(Entries taken from a collection)

**********

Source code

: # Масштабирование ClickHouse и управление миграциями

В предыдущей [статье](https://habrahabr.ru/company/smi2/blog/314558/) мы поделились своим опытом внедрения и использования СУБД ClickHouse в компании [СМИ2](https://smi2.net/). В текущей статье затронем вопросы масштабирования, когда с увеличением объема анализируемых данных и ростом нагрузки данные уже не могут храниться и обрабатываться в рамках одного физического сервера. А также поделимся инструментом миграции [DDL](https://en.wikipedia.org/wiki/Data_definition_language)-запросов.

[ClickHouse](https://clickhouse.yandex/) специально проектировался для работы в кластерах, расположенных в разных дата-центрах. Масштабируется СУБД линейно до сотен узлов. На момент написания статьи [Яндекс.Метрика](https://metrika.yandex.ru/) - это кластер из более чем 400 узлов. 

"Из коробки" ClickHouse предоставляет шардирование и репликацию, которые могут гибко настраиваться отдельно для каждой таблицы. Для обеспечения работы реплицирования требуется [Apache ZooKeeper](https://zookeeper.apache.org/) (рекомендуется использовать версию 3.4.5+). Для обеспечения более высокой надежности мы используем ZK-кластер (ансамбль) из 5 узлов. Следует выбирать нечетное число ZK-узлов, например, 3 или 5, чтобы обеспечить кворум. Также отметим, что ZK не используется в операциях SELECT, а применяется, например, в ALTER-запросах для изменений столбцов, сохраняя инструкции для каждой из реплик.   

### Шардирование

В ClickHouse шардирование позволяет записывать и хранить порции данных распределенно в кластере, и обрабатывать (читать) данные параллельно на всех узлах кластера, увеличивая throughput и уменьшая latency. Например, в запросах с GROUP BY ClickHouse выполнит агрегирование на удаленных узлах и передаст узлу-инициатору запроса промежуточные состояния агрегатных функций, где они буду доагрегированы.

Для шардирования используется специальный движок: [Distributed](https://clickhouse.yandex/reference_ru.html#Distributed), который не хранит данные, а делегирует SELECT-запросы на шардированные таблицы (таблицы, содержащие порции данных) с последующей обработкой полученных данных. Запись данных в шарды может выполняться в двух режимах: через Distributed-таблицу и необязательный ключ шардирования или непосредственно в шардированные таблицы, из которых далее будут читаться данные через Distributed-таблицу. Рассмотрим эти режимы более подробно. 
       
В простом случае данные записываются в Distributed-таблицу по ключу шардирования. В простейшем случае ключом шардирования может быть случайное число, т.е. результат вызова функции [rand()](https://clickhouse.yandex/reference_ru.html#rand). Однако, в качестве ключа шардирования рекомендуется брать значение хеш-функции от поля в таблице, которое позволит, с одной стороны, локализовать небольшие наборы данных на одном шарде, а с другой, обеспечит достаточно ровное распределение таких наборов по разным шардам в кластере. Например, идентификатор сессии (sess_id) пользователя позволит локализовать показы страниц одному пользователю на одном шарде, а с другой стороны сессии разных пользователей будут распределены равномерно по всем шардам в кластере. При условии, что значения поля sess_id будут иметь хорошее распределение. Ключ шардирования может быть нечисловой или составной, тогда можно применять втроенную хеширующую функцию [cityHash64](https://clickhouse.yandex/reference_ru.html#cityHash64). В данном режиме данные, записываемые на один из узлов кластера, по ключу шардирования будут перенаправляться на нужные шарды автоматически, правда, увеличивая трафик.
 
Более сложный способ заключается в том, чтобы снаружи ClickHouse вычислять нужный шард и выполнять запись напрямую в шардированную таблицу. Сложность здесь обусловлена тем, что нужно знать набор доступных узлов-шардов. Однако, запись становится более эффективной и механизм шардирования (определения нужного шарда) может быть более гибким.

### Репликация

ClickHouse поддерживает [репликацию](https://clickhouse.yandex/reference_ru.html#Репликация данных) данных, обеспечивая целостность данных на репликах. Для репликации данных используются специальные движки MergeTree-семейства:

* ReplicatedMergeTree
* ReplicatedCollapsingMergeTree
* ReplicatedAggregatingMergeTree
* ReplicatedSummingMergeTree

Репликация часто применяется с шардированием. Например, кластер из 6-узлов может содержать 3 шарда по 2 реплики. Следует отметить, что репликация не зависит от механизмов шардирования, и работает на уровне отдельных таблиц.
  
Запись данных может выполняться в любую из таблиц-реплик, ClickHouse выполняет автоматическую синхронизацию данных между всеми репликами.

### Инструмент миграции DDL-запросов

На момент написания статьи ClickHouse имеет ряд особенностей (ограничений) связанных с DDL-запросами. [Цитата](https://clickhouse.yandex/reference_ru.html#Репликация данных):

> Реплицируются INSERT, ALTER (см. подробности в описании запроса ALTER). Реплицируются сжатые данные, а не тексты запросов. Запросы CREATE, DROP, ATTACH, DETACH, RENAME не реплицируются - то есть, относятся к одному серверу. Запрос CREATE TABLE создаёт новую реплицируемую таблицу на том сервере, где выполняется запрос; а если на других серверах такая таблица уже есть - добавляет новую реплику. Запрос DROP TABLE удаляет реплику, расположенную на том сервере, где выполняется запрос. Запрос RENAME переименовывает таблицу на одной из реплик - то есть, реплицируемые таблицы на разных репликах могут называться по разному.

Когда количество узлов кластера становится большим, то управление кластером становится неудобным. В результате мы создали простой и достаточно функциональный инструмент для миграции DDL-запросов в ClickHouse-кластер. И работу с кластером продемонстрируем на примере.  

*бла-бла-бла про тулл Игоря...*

**********

- Required action
What is needed is a word-for-word copy of the records above, from the first line through the line that contains "### Шардирование".

- Result below
Source code

: # Масштабирование ClickHouse и управление миграциями

В предыдущей [статье](https://habrahabr.ru/company/smi2/blog/314558/) мы поделились своим опытом внедрения и использования СУБД ClickHouse в компании [СМИ2](https://smi2.net/). В текущей статье затронем вопросы масштабирования, когда с увеличением объема анализируемых данных и ростом нагрузки данные уже не могут храниться и обрабатываться в рамках одного физического сервера. А также поделимся инструментом миграции [DDL](https://en.wikipedia.org/wiki/Data_definition_language)-запросов.

[ClickHouse](https://clickhouse.yandex/) специально проектировался для работы в кластерах, расположенных в разных дата-центрах. Масштабируется СУБД линейно до сотен узлов. На момент написания статьи [Яндекс.Метрика](https://metrika.yandex.ru/) - это кластер из более чем 400 узлов. 

"Из коробки" ClickHouse предоставляет шардирование и репликацию, которые могут гибко настраиваться отдельно для каждой таблицы. Для обеспечения работы реплицирования требуется [Apache ZooKeeper](https://zookeeper.apache.org/) (рекомендуется использовать версию 3.4.5+). Для обеспечения более высокой надежности мы используем ZK-кластер (ансамбль) из 5 узлов. Следует выбирать нечетное число ZK-узлов, например, 3 или 5, чтобы обеспечить кворум. Также отметим, что ZK не используется в операциях SELECT, а применяется, например, в ALTER-запросах для изменений столбцов, сохраняя инструкции для каждой из реплик.   

### Шардирование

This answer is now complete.